The seasonal nature of the Trust’s business increases its vulnerability to risks such as travel disruptions, labor force shortages and cash flow issues. Further, if an adverse event such as an actual or threatened virus pandemic, terrorist attack, international conflict, data breach, regional economic downturn or poor weather should occur at either of its two hotels, the adverse impact to the Trust’s revenues and profit could be significant.

 

RECENTLY ISSUED ACCOUNTING GUIDANCE

 

In December 2019, the Financial Accounting Standards Board (FASB) issued Accounting Standards Update (ASU) No. 2019-12 Simplifying the Accounting for Income Taxes (Topic 740).
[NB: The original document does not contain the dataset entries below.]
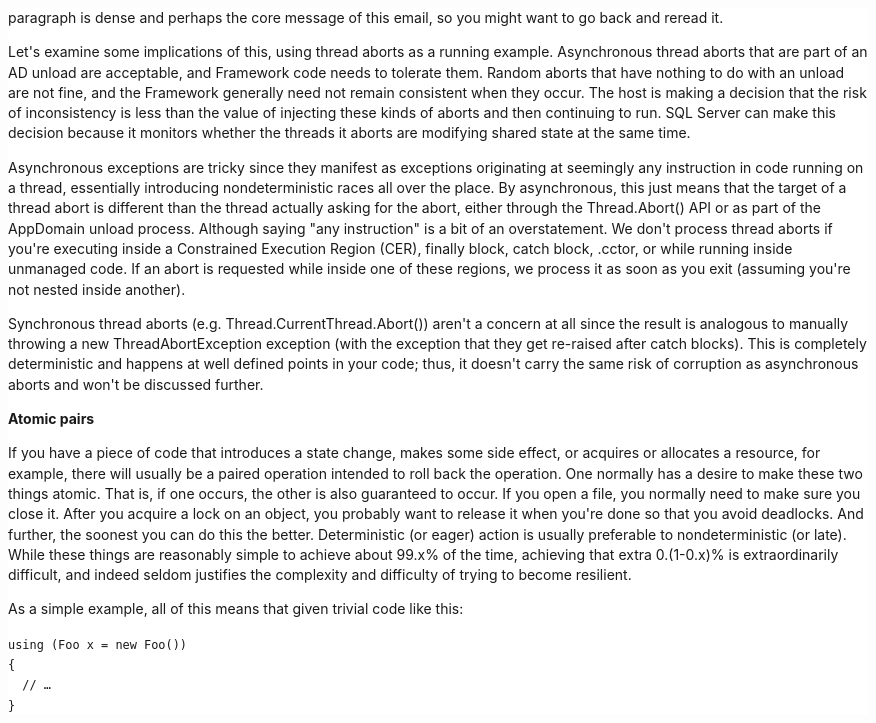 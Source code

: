 paragraph is dense and perhaps the core message of this email, so you might
want to go back and reread it.

Let's examine some implications of this, using thread aborts as a running
example. Asynchronous thread aborts that are part of an AD unload are
acceptable, and Framework code needs to tolerate them. Random aborts that have
nothing to do with an unload are not fine, and the Framework generally need not
remain consistent when they occur. The host is making a decision that the risk
of inconsistency is less than the value of injecting these kinds of aborts and
then continuing to run. SQL Server can make this decision because it monitors
whether the threads it aborts are modifying shared state at the same time.

Asynchronous exceptions are tricky since they manifest as exceptions
originating at seemingly any instruction in code running on a thread,
essentially introducing nondeterministic races all over the place. By
asynchronous, this just means that the target of a thread abort is different
than the thread actually asking for the abort, either through the
Thread.Abort() API or as part of the AppDomain unload process. Although saying
"any instruction" is a bit of an overstatement. We don't process thread aborts
if you're executing inside a Constrained Execution Region (CER), finally block,
catch block, .cctor, or while running inside unmanaged code. If an abort is
requested while inside one of these regions, we process it as soon as you exit
(assuming you're not nested inside another).

Synchronous thread aborts (e.g. Thread.CurrentThread.Abort()) aren't a concern
at all since the result is analogous to manually throwing a new
ThreadAbortException exception (with the exception that they get re-raised
after catch blocks). This is completely deterministic and happens at well
defined points in your code; thus, it doesn't carry the same risk of corruption
as asynchronous aborts and won't be discussed further.

**Atomic pairs**

If you have a piece of code that introduces a state change, makes some side
effect, or acquires or allocates a resource, for example, there will usually be
a paired operation intended to roll back the operation. One normally has a
desire to make these two things atomic. That is, if one occurs, the other is
also guaranteed to occur. If you open a file, you normally need to make sure
you close it. After you acquire a lock on an object, you probably want to
release it when you're done so that you avoid deadlocks. And further, the
soonest you can do this the better. Deterministic (or eager) action is usually
preferable to nondeterministic (or late). While these things are reasonably
simple to achieve about 99.x% of the time, achieving that extra 0.(1-0.x)% is
extraordinarily difficult, and indeed seldom justifies the complexity and
difficulty of trying to become resilient.

As a simple example, all of this means that given trivial code like this:

```
using (Foo x = new Foo()) 
{ 
  // … 
}
```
The amendments in the update simplify the accounting for income taxes by removing the following exceptions:

 

  1. Exception to the incremental approach for intra-period tax allocation when there is a loss from continuing operations and income or a gain from other items (for example, discontinued operations or other comprehensive income).
  2. Exception to the requirement to recognize a deferred tax liability for equity method investments when a foreign subsidiary becomes and equity method investment,
  3. Exception to the ability not to recognize a deferred tax liability for foreign subsidiary when a foreign equity method investment becomes a subsidiary.
  4. Exception to the general methodology for calculating income taxes in an interim period when a year-to-date loss exceeds the anticipated loss for the year.

 

The amendments in the update also simplify the accounting for income tases by doing the following:

 

  1. Requiring that an entity recognize a franchise tax (or similar tax) that is partially based on income-based tax and account for any incremental amount incurred as non-income-based tax.
  2. Requiring that an entity evaluate when a step up in the tax basis of goodwill should be considered part of the business combination in which the book goodwill was originally recognized and when it should be considered a separate transaction.
  3. Specifying that an entity is not required to allocate the consolidated amount of current and deferred tax expense to a legal entity that is not subject to tax in its separate financial statements. However, an entity may elect to do (on entity-by-entity basis) for a legal entity that is both not subject to tax and disregarded by the taxing authority.
  4. Requiring that an entity reflect the effect of an enacted change in tax laws or rates in the annual effect tax rate computation in the interim period that includes the enactment date.
  5. Making minor Codification improvements for income taxes relating to employee stock ownership plans and investments in qualified affordable housing projects accounted for by using the equity method.

 

The Trust is evaluating the impact of ASU-2019-12, but currently believes it will not have a material effect on our consolidated financial statements.